Maintenance personnel

  • The median salary of an industrial maintenance technician came out to $50,440 in 2017 (Bureau of Labor Statistics).
  • The motor vehicle manufacturing industry pays the highest salary for maintenance technicians at $69,830 in 2017 (Bureau of Labor Statistics).
  • Maintenance technicians are most widely employed by the plastics manufacturing industry at 3,830 employees. The next runner up was motor vehicle parts manufacturing with 2,750 workers (Bureau of Labor Statistics).
  • First line supervisors of maintenance workers tend to earn more, averaging at $68,120 per year (Bureau of Labor Statistics).

Time management

  • Out of an average working day, only 24.5% of the average maintenance worker’s time is spent performing productive tasks (Plant Services, 2003).
  • Doing the math for an average maintenance technician based on average salary, the total time spent on unproductive tasks comes out to about $38,082 in labor costs per personnel per year.
  • An estimated 20.9% of wasted time results from travelling to different areas in the facility, with an additional 19.8% resulting from waiting for instructions (Plant Services, 2003).
  • Poor maintenance strategies can reduce a company’s production capacity by as much as 20% (Wollenhaupt, 2017).

Production downtimes

  • Roughly 82% of companies experienced at least one instance of unplanned downtime in the last three years (ServiceMax).
  • A 2005 survey published by Thomas Industry Update found that the average cost of unplanned downtimes in the automotive industry amounted to $22,000 per minute.
  • The average age of industrial assets in the United States is about 20 years, according to the Bureau of Economic Analysis. The number has grown significantly since 1990.
  • Aging equipment is the leading cause of unplanned downtimes at 50%, with lack of time coming in at 14%, according to a 2016 survey by Plant Engineering.

How to use the data

By comparing your own metrics to the data listed above, you can get a clearer idea of where your facility stands in terms of maintenance effectiveness.

For example, if your maintenance costs seem a little high compared to those listed above, there may be something amiss in your processes. You may be deferring maintenance too often, thereby allowing assets to age too much without regular upkeep, or you may have some inefficiency in personnel management.

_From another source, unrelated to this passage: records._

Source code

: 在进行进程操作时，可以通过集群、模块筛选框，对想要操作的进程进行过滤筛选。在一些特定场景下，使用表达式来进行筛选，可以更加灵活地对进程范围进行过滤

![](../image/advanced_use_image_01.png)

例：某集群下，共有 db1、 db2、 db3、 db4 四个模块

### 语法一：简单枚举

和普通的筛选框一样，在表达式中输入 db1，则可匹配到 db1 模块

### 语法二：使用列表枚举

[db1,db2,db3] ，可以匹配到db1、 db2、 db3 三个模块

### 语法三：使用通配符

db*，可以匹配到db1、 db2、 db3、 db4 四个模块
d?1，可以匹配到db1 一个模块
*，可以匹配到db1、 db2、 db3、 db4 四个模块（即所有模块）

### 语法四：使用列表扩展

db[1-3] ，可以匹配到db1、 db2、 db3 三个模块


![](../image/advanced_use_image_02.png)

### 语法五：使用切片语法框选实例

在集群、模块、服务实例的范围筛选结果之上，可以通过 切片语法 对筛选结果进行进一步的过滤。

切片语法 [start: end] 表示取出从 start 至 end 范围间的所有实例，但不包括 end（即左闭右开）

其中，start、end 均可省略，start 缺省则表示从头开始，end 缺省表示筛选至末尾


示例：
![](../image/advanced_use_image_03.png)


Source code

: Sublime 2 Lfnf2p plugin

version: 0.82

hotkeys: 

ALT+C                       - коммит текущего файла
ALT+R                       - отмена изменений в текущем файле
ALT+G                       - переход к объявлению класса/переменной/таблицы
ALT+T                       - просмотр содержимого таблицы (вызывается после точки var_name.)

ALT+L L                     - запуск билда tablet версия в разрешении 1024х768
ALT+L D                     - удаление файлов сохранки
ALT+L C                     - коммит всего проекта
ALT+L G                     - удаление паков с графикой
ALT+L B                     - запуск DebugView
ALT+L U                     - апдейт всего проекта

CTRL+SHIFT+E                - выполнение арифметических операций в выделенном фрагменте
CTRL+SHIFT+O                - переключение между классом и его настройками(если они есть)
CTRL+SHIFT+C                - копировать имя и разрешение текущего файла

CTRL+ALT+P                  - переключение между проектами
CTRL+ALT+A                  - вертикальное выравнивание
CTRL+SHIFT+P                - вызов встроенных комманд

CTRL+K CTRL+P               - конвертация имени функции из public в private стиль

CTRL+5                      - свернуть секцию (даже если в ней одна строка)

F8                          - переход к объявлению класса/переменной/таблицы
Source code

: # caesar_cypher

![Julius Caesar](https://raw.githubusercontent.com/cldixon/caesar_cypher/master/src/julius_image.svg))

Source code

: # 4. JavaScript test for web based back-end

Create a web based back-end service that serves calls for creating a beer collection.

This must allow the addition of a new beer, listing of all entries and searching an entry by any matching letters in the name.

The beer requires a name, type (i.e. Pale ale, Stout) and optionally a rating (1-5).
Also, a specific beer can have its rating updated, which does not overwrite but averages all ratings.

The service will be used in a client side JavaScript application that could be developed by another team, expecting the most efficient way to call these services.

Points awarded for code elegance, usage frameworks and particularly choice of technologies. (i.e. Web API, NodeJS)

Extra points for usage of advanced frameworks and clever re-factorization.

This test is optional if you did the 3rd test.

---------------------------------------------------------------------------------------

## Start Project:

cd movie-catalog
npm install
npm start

It’s also important to note that a general trend may not necessarily apply to your situation. For instance, running equipment to the point of failure without regular maintenance can get expensive from a cost-effectiveness standpoint. However, if you already have aged assets at your site, you’ll need to compare the cost of replacement to that of maintenance. In some cases, an equipment upgrade could make more sense than performing additional repair work.

Ultimately, industrial data can help you make important decisions regarding your maintenance strategies, especially when combined with a thorough understanding of your own metrics.